Harriet S.MeyerMD, Contributing EditorDavid H.MorseMS, Journal Review EditorRobertHoganMD, adviser for new media
Camillo Golgi (1843-1926) was one of the most important neuroscientists of the late 19th century. He developed a staining technique that would darken nerve cells and their processes, the Golgi stain. He observed certain structures within the neuronal cell body that were verified many years later by the electron microscope, today called the Golgi apparatus or the Golgi body. He also described the nerve endings within muscle tissue, the Golgi tendon organ.
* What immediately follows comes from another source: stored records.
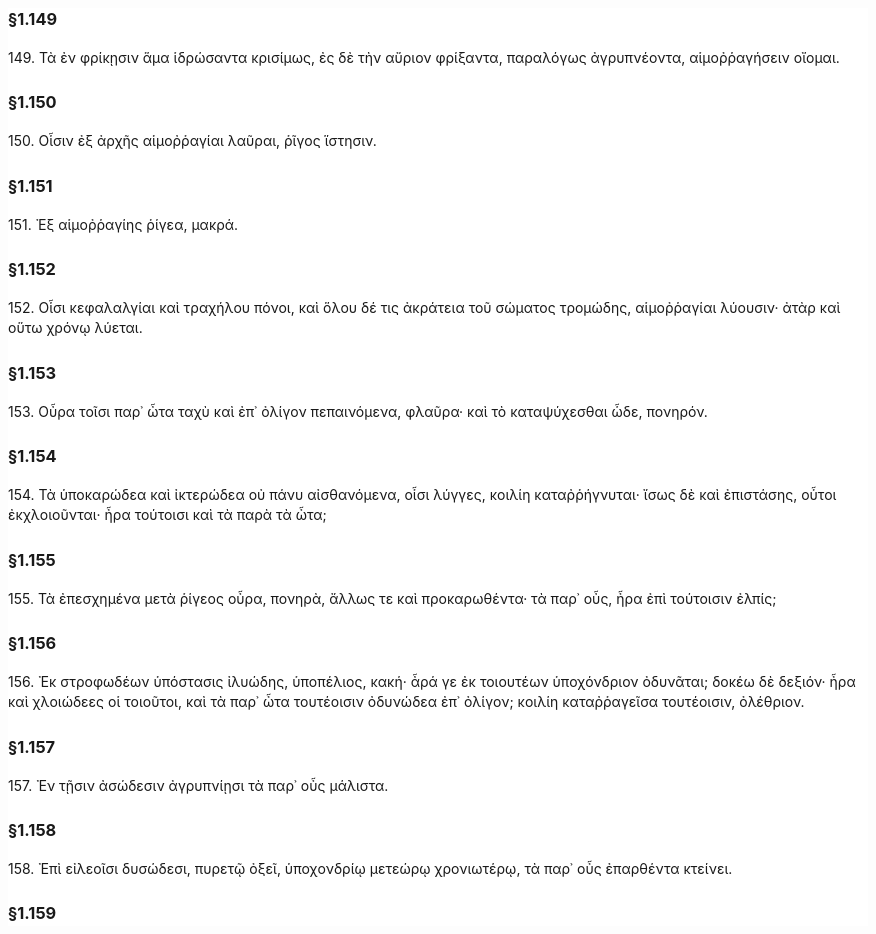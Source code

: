 ### §1.149  

<p>149. Τὰ <pb n="566"/> ἐν φρίκῃσιν ἅμα ἱδρώσαντα κρισίμως, ἐς δὲ τὴν
                            αὔριον φρίξαντα, <lb/>παραλόγως ἀγρυπνέοντα, αἱμοῤῥαγήσειν οἴομαι. </p>  

### §1.150  

<p>150. Οἷσιν ἐξ <lb/>ἀρχῆς αἱμοῤῥαγίαι λαῦραι, ῥῖγος ἵστησιν. </p>  

### §1.151  

<p>151. Ἐξ αἱμοῤῥαγίης <lb/>ῥίγεα, μακρά. </p>  

### §1.152  

<p>152. Οἷσι κεφαλαλγίαι καὶ τραχήλου πόνοι, <lb/>καὶ ὅλου δέ τις ἀκράτεια
                            τοῦ σώματος τρομώδης, αἱμοῤῥαγίαι <lb/>λύουσιν· ἀτὰρ καὶ οὕτω χρόνῳ
                            λύεται. </p>  

### §1.153  

<p>153. Οὖρα τοῖσι <lb/>παρ᾿ ὦτα ταχὺ καὶ ἐπ᾿ ὀλίγον πεπαινόμενα, φλαῦρα·
                            καὶ τὸ καταψύχεσθαι <lb/>ὧδε, πονηρόν. </p>  

### §1.154  

<p>154. Τὰ ὑποκαρώδεα καὶ ἰκτερώδεα <lb/>οὐ πάνυ αἰσθανόμενα, οἷσι λύγγες,
                            κοιλίη καταῤῥήγνυται· ἴσως <lb/>δὲ καὶ ἐπιστάσης, οὗτοι ἐκχλοιοῦνται·
                            ἦρα τούτοισι καὶ τὰ παρὰ <lb/>τὰ ὦτα; </p>  

### §1.155  

<p>155. Τὰ ἐπεσχημένα μετὰ ῥίγεος οὖρα, πονηρὰ, ἄλλως <lb/>τε καὶ
                            προκαρωθέντα· τὰ παρ᾿ οὖς, ἦρα ἐπὶ τούτοισιν <lb/>ἐλπίς; </p>  

### §1.156  

<p>156. Ἐκ στροφωδέων ὑπόστασις ἰλυώδης, ὑποπέλιος, <pb n="568"/> κακή· ἆρά
                            γε ἐκ τοιουτέων ὑποχόνδριον ὀδυνᾶται; δοκέω δὲ δεξιόν· <lb/>ἦρα καὶ
                            χλοιώδεες οἱ τοιοῦτοι, καὶ τὰ παρ᾿ ὦτα τουτέοισιν ὀδυνώδεα <lb/>ἐπ᾿
                            ὀλίγον; κοιλίη καταῤῥαγεῖσα τουτέοισιν, ὀλέθριον. </p>  

### §1.157  

<p>157. Ἐν <lb/>τῇσιν ἀσώδεσιν ἀγρυπνίῃσι τὰ παρ᾿ οὖς μάλιστα. </p>  

### §1.158  

<p>158. Ἐπὶ <lb/>εἰλεοῖσι δυσώδεσι, πυρετῷ ὀξεῖ, ὑποχονδρίῳ μετεώρῳ
                            χρονιωτέρῳ, <lb/>τὰ παρ᾿ οὖς ἐπαρθέντα κτείνει. </p>  

### §1.159  
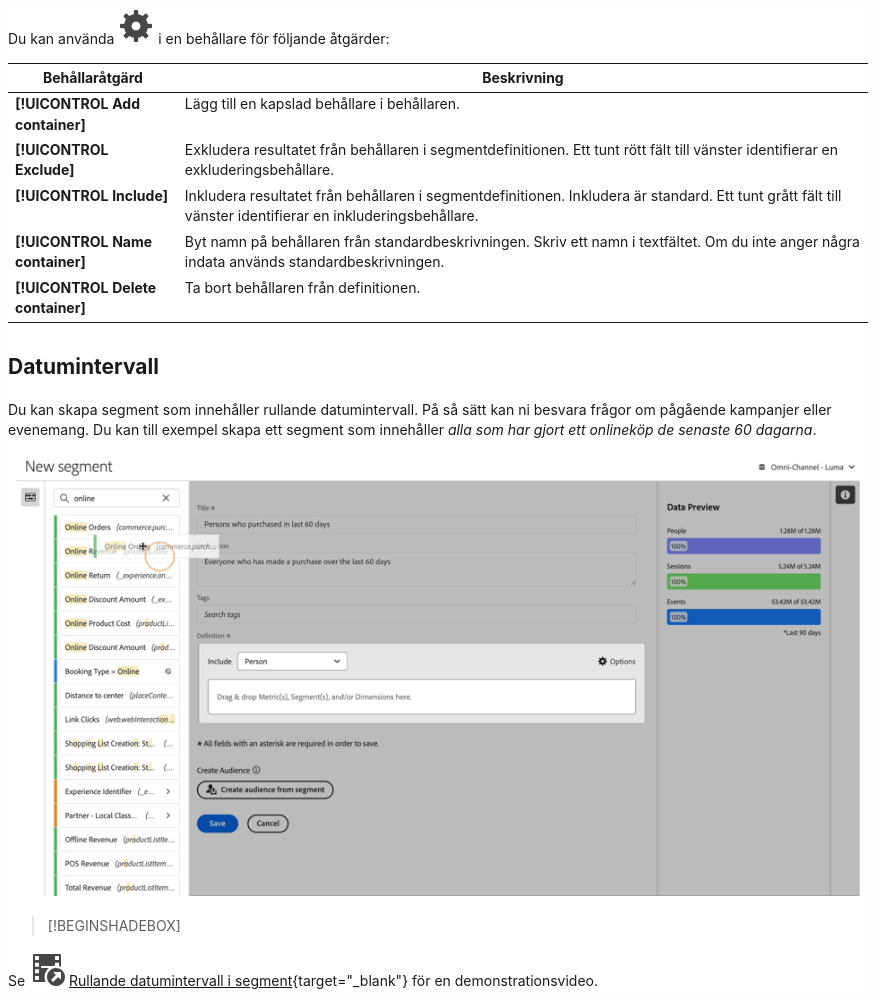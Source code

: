 Du kan använda ![Setting](/help/assets/icons/Setting.svg) i en behållare för följande åtgärder:

| Behållaråtgärd | Beskrivning |
|---|---|
| **[!UICONTROL Add container]** | Lägg till en kapslad behållare i behållaren. |
| **[!UICONTROL Exclude]** | Exkludera resultatet från behållaren i segmentdefinitionen. Ett tunt rött fält till vänster identifierar en exkluderingsbehållare. |
| **[!UICONTROL Include]** | Inkludera resultatet från behållaren i segmentdefinitionen. Inkludera är standard. Ett tunt grått fält till vänster identifierar en inkluderingsbehållare. |
| **[!UICONTROL Name container]** | Byt namn på behållaren från standardbeskrivningen. Skriv ett namn i textfältet. Om du inte anger några indata används standardbeskrivningen. |
| **[!UICONTROL Delete container]** | Ta bort behållaren från definitionen. |


## Datumintervall

Du kan skapa segment som innehåller rullande datumintervall. På så sätt kan ni besvara frågor om pågående kampanjer eller evenemang. Du kan till exempel skapa ett segment som innehåller *alla som har gjort ett onlineköp de senaste 60 dagarna*.

![Segment med rullande datumintervall](assets/filter-rolling-date-range.gif)


>[!BEGINSHADEBOX]

Se ![VideoCheckedOut](/help/assets/icons/VideoCheckedOut.svg) [Rullande datumintervall i segment](https://video.tv.adobe.com/v/25403/?quality=12&learn=on){target="_blank"} för en demonstrationsvideo.
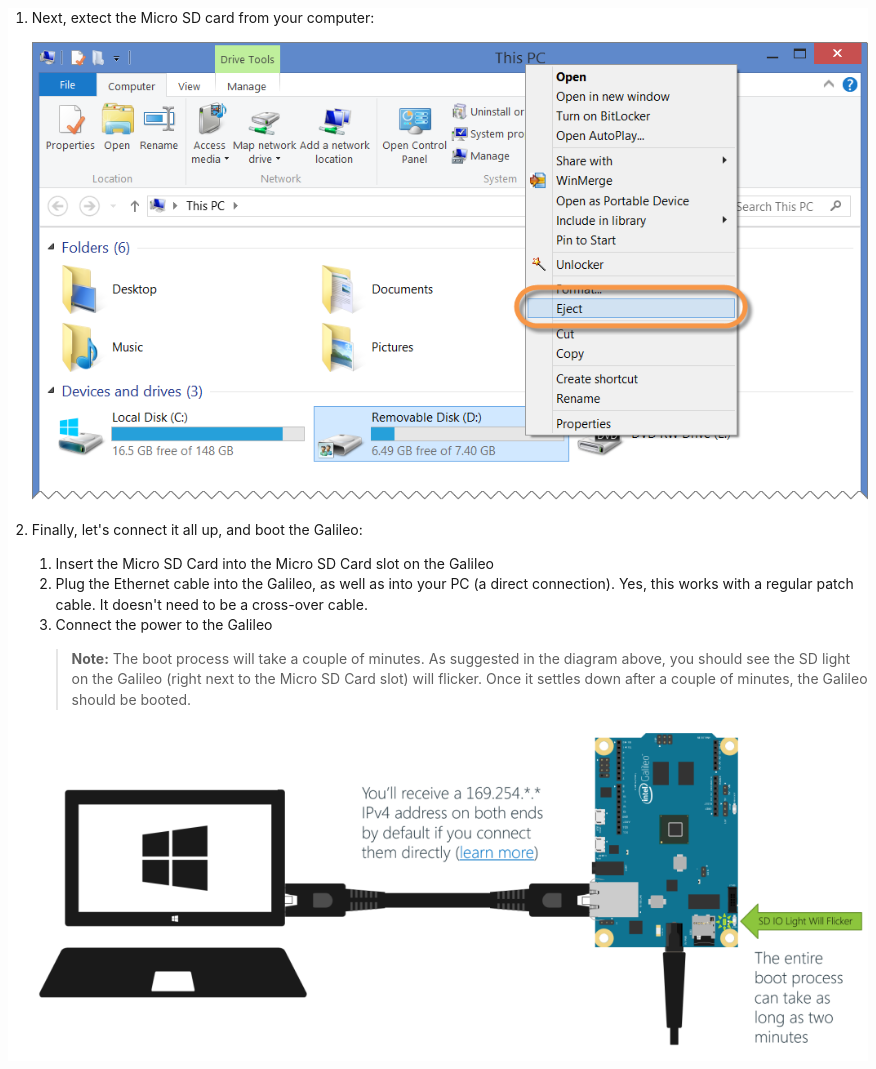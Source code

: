1.  Next, extect the Micro SD card from your computer:

	![04020-EjectMicroSD](images/04020-ejectmicrosd.png?raw=true "Eject Micro SD Card")

1. Finally, let's connect it all up, and boot the Galileo:

	1. Insert the Micro SD Card into the Micro SD Card slot on the Galileo
	2. Plug the Ethernet cable into the Galileo, as well as into your PC (a direct connection).  Yes, this works with a regular patch cable.  It doesn't need to be a cross-over cable. 
	3. Connect the power to the Galileo

	> **Note:** The boot process will take a couple of minutes.  As suggested in the diagram above, you should see the SD light on the Galileo (right next to the Micro SD Card slot) will flicker.  Once it settles down after a couple of minutes, the Galileo should be booted.

	![04030-Connections](images/04030-connections.png?raw=true "04030-Connections")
This important biography passes over Golgi's personal and family life to describe his scientific studies in the context of their intellectual and political milieu. Golgi's passage to adulthood occurred during the most exciting period in Italian history, the fusion of a conglomeration of dependencies, city-states, and petty kingdoms into a modern nation. Golgi defined himself as a product of positivism; he was convinced that the rational mind could solve human problems using the scientific method. Combining Darwinian theory with the conviction that all biological processes were physical and chemical at their base, Golgi and other neuroscientists hoped to transform biology as Copernicus, Galileo, and Newton had transformed cosmology. Golgi, however, was wary of sweeping theories in biology; progress would occur, he thought, through a cumulative series of very small steps.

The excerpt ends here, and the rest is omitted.